* **Description of the task**: Omit all pictures and give the records below again exactly as written.

——————

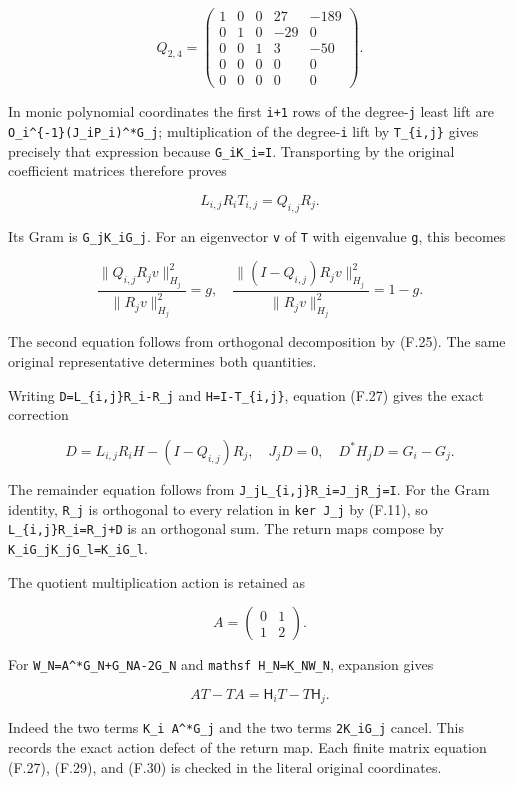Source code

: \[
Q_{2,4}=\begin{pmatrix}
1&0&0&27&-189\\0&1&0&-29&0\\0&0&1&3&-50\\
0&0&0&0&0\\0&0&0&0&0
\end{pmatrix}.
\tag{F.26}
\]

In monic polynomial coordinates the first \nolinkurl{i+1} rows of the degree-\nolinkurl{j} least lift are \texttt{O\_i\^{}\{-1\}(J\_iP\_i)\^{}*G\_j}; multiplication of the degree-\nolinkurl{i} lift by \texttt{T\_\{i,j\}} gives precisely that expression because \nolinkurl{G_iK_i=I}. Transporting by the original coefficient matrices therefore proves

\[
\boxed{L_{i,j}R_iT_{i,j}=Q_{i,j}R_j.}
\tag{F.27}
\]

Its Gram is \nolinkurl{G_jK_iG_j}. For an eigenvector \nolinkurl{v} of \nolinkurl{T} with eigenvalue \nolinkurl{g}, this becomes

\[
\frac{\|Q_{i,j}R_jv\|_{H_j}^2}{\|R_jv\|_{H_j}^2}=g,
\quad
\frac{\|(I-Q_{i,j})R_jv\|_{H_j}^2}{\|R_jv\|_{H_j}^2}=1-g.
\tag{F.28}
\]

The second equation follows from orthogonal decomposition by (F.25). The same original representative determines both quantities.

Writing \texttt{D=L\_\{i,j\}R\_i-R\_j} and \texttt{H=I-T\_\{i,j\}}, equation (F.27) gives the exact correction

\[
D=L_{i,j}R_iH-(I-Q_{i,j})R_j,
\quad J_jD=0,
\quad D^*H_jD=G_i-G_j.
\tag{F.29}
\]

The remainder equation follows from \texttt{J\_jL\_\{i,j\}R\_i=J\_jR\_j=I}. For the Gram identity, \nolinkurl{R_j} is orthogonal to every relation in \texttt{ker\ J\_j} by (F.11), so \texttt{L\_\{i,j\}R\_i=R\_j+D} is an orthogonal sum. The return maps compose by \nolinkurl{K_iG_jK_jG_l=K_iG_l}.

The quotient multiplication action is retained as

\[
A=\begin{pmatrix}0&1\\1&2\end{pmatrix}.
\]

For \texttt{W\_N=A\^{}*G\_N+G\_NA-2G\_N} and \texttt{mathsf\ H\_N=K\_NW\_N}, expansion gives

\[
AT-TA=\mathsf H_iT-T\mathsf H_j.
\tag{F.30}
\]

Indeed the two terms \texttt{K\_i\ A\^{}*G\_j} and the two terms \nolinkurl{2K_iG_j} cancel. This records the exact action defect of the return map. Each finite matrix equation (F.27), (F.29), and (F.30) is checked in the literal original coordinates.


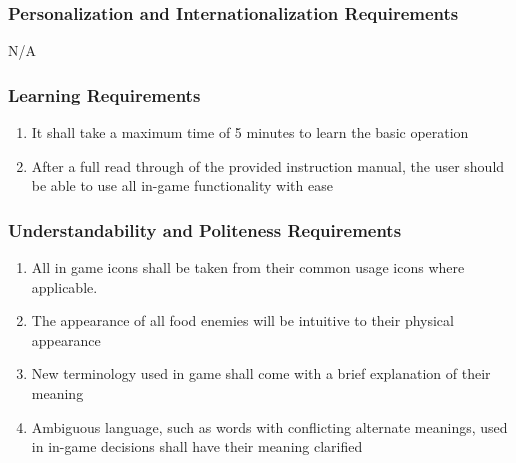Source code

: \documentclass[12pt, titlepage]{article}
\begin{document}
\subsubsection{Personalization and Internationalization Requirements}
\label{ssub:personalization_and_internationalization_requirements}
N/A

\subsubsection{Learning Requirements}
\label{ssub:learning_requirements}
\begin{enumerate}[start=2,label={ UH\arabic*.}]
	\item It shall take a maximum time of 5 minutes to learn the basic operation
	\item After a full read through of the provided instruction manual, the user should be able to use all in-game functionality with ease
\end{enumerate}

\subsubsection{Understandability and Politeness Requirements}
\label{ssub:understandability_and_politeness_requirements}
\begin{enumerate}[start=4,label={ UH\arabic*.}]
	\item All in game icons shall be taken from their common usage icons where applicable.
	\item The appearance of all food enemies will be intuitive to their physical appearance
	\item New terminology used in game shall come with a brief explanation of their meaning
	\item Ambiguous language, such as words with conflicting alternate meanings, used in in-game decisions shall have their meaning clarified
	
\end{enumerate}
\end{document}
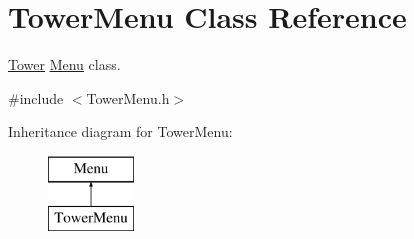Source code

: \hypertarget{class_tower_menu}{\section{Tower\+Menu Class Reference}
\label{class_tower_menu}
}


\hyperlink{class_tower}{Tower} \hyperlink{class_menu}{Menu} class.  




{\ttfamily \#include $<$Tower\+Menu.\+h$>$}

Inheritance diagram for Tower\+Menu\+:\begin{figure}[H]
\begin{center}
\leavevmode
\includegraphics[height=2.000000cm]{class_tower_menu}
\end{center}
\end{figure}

——————

* **Exercise answer**:
Source code

: \[
Q_{2,4}=\begin{pmatrix}
1&0&0&27&-189\\0&1&0&-29&0\\0&0&1&3&-50\\
0&0&0&0&0\\0&0&0&0&0
\end{pmatrix}.
\tag{F.26}
\]

In monic polynomial coordinates the first \nolinkurl{i+1} rows of the degree-\nolinkurl{j} least lift are \texttt{O\_i\^{}\{-1\}(J\_iP\_i)\^{}*G\_j}; multiplication of the degree-\nolinkurl{i} lift by \texttt{T\_\{i,j\}} gives precisely that expression because \nolinkurl{G_iK_i=I}. Transporting by the original coefficient matrices therefore proves

\[
\boxed{L_{i,j}R_iT_{i,j}=Q_{i,j}R_j.}
\tag{F.27}
\]

Its Gram is \nolinkurl{G_jK_iG_j}. For an eigenvector \nolinkurl{v} of \nolinkurl{T} with eigenvalue \nolinkurl{g}, this becomes

\[
\frac{\|Q_{i,j}R_jv\|_{H_j}^2}{\|R_jv\|_{H_j}^2}=g,
\quad
\frac{\|(I-Q_{i,j})R_jv\|_{H_j}^2}{\|R_jv\|_{H_j}^2}=1-g.
\tag{F.28}
\]

The second equation follows from orthogonal decomposition by (F.25). The same original representative determines both quantities.

Writing \texttt{D=L\_\{i,j\}R\_i-R\_j} and \texttt{H=I-T\_\{i,j\}}, equation (F.27) gives the exact correction

\[
D=L_{i,j}R_iH-(I-Q_{i,j})R_j,
\quad J_jD=0,
\quad D^*H_jD=G_i-G_j.
\tag{F.29}
\]

The remainder equation follows from \texttt{J\_jL\_\{i,j\}R\_i=J\_jR\_j=I}. For the Gram identity, \nolinkurl{R_j} is orthogonal to every relation in \texttt{ker\ J\_j} by (F.11), so \texttt{L\_\{i,j\}R\_i=R\_j+D} is an orthogonal sum. The return maps compose by \nolinkurl{K_iG_jK_jG_l=K_iG_l}.

The quotient multiplication action is retained as

\[
A=\begin{pmatrix}0&1\\1&2\end{pmatrix}.
\]

For \texttt{W\_N=A\^{}*G\_N+G\_NA-2G\_N} and \texttt{mathsf\ H\_N=K\_NW\_N}, expansion gives

\[
AT-TA=\mathsf H_iT-T\mathsf H_j.
\tag{F.30}
\]

Indeed the two terms \texttt{K\_i\ A\^{}*G\_j} and the two terms \nolinkurl{2K_iG_j} cancel. This records the exact action defect of the return map. Each finite matrix equation (F.27), (F.29), and (F.30) is checked in the literal original coordinates.


Source code

: \documentclass[12pt, titlepage]{article}
\begin{document}
\subsubsection{Personalization and Internationalization Requirements}
\label{ssub:personalization_and_internationalization_requirements}
N/A

\subsubsection{Learning Requirements}
\label{ssub:learning_requirements}
\begin{enumerate}[start=2,label={ UH\arabic*.}]
	\item It shall take a maximum time of 5 minutes to learn the basic operation
	\item After a full read through of the provided instruction manual, the user should be able to use all in-game functionality with ease
\end{enumerate}

\subsubsection{Understandability and Politeness Requirements}
\label{ssub:understandability_and_politeness_requirements}
\begin{enumerate}[start=4,label={ UH\arabic*.}]
	\item All in game icons shall be taken from their common usage icons where applicable.
	\item The appearance of all food enemies will be intuitive to their physical appearance
	\item New terminology used in game shall come with a brief explanation of their meaning
	\item Ambiguous language, such as words with conflicting alternate meanings, used in in-game decisions shall have their meaning clarified
	
\end{enumerate}
\end{document}
Source code

: \hypertarget{class_tower_menu}{\section{Tower\+Menu Class Reference}
\label{class_tower_menu}
}


\hyperlink{class_tower}{Tower} \hyperlink{class_menu}{Menu} class.  




{\ttfamily \#include $<$Tower\+Menu.\+h$>$}

Inheritance diagram for Tower\+Menu\+:\begin{figure}[H]
\begin{center}
\leavevmode
\includegraphics[height=2.000000cm]{class_tower_menu}
\end{center}
\end{figure}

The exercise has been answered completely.